__LISTED RECORDS__:
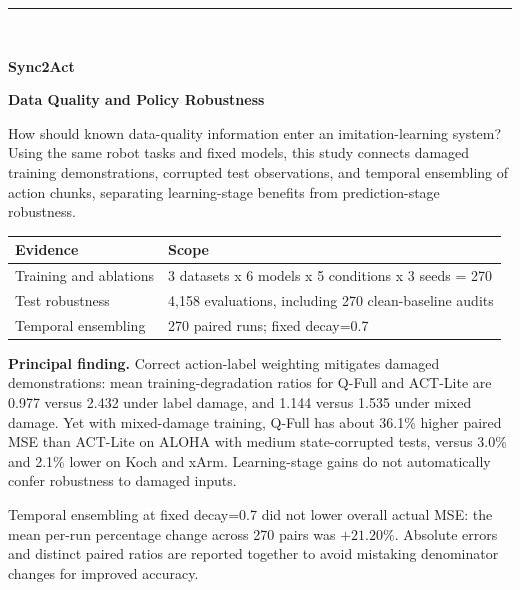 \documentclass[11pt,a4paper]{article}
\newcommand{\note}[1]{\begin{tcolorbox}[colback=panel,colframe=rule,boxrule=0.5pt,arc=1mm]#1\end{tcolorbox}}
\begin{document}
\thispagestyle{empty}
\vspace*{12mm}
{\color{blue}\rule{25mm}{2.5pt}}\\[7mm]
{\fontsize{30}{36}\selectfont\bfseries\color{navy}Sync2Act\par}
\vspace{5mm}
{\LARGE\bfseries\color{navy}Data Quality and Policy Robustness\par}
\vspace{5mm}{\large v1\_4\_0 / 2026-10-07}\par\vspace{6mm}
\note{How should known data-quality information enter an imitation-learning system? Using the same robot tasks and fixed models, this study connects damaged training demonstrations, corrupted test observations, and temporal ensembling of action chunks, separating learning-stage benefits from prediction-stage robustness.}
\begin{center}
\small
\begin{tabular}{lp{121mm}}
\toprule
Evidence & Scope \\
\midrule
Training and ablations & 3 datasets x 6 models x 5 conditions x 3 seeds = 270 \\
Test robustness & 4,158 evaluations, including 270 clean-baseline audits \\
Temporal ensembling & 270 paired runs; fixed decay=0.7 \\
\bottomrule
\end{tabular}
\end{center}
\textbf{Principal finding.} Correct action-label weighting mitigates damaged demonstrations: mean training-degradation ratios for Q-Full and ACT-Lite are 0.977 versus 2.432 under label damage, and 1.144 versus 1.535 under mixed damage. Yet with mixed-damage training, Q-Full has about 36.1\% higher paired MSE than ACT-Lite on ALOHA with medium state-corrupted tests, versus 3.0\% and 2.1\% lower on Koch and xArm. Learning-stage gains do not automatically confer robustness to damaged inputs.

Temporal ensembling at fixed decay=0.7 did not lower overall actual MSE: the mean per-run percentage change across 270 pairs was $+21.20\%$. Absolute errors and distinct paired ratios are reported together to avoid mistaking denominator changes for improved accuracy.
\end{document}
==
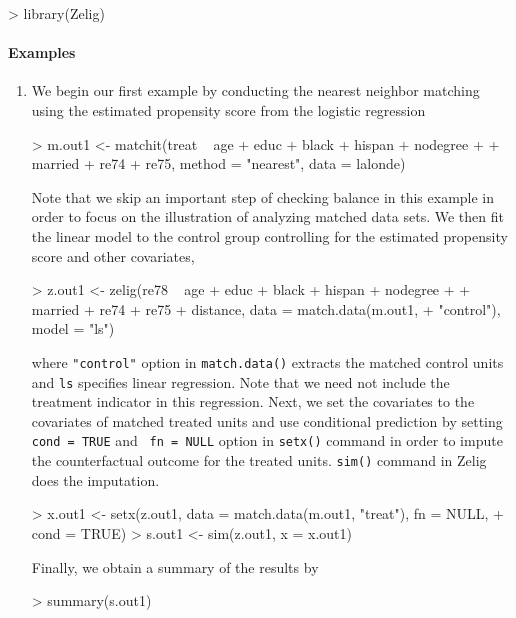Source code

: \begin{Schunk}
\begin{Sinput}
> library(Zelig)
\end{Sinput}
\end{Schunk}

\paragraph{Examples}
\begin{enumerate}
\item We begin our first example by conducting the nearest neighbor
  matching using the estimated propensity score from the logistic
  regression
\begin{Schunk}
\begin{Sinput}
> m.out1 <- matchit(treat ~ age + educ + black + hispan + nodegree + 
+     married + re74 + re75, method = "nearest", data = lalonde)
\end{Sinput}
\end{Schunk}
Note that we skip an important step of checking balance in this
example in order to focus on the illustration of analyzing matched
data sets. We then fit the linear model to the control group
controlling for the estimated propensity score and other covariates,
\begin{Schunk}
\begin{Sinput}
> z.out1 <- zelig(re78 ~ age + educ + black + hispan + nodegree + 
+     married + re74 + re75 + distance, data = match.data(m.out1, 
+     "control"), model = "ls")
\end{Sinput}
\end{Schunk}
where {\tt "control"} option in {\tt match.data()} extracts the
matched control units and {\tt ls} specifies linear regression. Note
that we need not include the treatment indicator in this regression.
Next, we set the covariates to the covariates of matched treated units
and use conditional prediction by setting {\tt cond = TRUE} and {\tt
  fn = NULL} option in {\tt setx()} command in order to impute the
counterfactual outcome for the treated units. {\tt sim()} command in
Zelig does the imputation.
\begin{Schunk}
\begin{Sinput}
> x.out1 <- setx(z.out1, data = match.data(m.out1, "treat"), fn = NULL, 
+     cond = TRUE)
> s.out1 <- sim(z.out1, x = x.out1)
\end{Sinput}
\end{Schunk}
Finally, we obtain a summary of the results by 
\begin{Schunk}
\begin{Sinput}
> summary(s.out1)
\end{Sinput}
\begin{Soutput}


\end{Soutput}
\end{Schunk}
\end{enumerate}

__WHAT IS REQUIRED__:
Within the entries above, find each line where "prediction" appears; copy every one.

__SOLUTION TO THIS PROBLEM__:
\note{How should known data-quality information enter an imitation-learning system? Using the same robot tasks and fixed models, this study connects damaged training demonstrations, corrupted test observations, and temporal ensembling of action chunks, separating learning-stage benefits from prediction-stage robustness.}
and use conditional prediction by setting {\tt cond = TRUE} and {\tt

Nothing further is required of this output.